Anyway, here will do. The other thing I noticed was a sense that when I knew that I was on level 5 of the new stream, there was only 1 in 20 images with a lens in it, so I clicked through them super fast. And I missed two... So this got me thinking, maybe the lens frequency status will discourage careful searching! Its back to the key scientific issue, completeness vs purity. So I thought, OK, one thing at a time: lets do the AB test on the stream frequency first. What do you think - a sensible strategy?
I don't know how long people will play with the site - but in principle they could come back to it several times over the next few days. So, we could consider turning on the status message on Monday, so that both group A and group B users see it - and then we could do at least some sort of test of its impact on purity. Since the status message was originally there to try and prevent over-clicking, we could also just measure the purity from the beta clicks, and then see if we need to take action. Thoughts?
Dr. Phil Marshall
Department of Physics (Astrophysics) University of Oxford, Denys Wilkinson Building, Room 532E (BIPAC) Keble Road, Phone: +44 1865 273345 Oxford, OX1 3RH http://www.slac.stanford.edu/~pjm
On Fri, Apr 5, 2013 at 9:43 PM, aprajita notifications@github.com wrote:
Thanks Phil & Amit!!
Sorry if I missed this elsewhere but is the simulated frequency counter being reinstated too so that users know what to expect?
Aprajita.
On 5 Apr 2013, at 19:55, Phil Marshall wrote:
OK, code is pushed. Both Amit and I noticed an interesting effect: with the 1/5,1/10,1/20 stream that we tried, we both found that we were feeling lonely after 50 images! It seemed like the site wasn't talking to us any more!
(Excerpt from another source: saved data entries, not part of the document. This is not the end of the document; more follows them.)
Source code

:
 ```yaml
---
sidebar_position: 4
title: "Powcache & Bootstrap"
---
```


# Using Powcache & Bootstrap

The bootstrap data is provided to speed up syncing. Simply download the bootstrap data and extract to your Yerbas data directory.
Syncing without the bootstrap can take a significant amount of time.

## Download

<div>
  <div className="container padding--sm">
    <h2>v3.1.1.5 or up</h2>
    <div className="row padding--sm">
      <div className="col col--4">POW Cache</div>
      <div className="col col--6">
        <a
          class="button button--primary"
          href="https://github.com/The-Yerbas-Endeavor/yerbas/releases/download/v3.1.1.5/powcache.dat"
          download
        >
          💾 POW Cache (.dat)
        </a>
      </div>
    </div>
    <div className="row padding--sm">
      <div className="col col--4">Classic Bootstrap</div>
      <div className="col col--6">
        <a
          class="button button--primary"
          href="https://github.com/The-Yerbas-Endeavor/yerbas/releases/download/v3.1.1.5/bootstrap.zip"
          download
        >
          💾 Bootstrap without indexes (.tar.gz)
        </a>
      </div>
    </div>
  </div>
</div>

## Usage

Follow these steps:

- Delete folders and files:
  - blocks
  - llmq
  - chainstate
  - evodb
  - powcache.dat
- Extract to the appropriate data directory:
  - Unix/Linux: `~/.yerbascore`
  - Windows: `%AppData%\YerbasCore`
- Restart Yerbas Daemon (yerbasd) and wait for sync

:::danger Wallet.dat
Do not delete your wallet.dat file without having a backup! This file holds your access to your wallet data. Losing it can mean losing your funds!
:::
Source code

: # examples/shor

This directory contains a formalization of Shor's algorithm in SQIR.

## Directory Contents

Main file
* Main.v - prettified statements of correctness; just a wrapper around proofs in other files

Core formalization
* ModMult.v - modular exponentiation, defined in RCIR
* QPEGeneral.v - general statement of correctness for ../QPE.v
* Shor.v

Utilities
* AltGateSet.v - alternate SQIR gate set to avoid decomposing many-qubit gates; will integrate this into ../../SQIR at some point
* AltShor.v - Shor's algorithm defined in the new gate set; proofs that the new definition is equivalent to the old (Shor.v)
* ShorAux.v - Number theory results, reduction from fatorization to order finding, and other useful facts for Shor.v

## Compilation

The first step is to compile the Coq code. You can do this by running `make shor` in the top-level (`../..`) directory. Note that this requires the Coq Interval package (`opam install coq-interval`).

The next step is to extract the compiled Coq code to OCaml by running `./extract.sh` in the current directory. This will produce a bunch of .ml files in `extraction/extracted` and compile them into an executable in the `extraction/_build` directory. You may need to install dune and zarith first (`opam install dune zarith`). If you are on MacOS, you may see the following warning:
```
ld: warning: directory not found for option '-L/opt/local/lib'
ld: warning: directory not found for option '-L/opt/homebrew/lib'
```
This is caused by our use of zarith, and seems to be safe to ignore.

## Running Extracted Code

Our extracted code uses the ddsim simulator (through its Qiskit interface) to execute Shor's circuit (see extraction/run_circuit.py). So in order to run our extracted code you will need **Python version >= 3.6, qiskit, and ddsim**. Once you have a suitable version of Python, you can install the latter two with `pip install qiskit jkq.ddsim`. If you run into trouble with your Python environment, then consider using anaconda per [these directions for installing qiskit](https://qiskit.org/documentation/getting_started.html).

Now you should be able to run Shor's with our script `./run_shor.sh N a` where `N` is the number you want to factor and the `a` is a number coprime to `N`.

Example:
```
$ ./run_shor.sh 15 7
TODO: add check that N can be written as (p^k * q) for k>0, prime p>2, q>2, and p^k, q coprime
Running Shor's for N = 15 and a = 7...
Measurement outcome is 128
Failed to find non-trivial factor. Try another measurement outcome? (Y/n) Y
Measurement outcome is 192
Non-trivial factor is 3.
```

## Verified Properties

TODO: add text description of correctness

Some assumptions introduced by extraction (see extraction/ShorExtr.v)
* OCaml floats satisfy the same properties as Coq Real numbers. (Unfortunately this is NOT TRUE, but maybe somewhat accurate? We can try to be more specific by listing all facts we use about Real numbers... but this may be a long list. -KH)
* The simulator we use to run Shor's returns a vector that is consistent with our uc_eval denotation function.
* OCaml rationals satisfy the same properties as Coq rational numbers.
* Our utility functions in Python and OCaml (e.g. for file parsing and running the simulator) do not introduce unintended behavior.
So, we bumped up the lens frequency to a B scheme of 1/5,1/7,1/10,1/14,1/20 - so you only get left really alone if you reach 100 images. For comparison, the A scheme was 1/3,1/4,1/5,1/6,1/7 - a noticeable difference.
This is an educated gamble. With this stream we will have plenty of training data to check purity and infer the crowd's learning rate and expertise, but they will need to see more images to get through the dataset. We are OK with taking that risk though, because we saw the beta testers spending significant time on the site - and it feels to me like it'll be easy for people to get hooked and do 40 or more images.
That addictiveness was achieved through clever design: kudos to the dev team for that :-)
I emailed a nice draft to send to the testers explaining the AB test, and inviting them to join in - he's going to send it out soon, and then we'll see what happens! :-)
— Reply to this email directly or view it on GitHub.
— Reply to this email directly or view it on GitHubhttps://github.com/zooniverse/Lens-Zoo/issues/107#issuecomment-15979628 .
Now we have the spotters guide (and the feedback messages), we can start with a lower lens frequency. Can we have the following, please?
Level 1: lens frequency 1 in 5, dud frequency 1 in 5, length 20 subjects Level 2: lens frequency 1 in 10, dud frequency 1 in 10, length 40 subjects Level 3: lens frequency 1 in 20, dud frequency 1 in 20, length infinity
In this scheme, a user sees 4 lenses in level 1, and 4 lenses in level 2. Duds are subjects where we know there is no lens - we want to check that the users are not seeing lenses where there are none. After 40 subjects, each user will have seen 12 lenses - enough to meet our completeness estimate requirement. Users doing less than 40 subjects will easily meet the sim/subject ratio goal needed for the training/completeness calibration.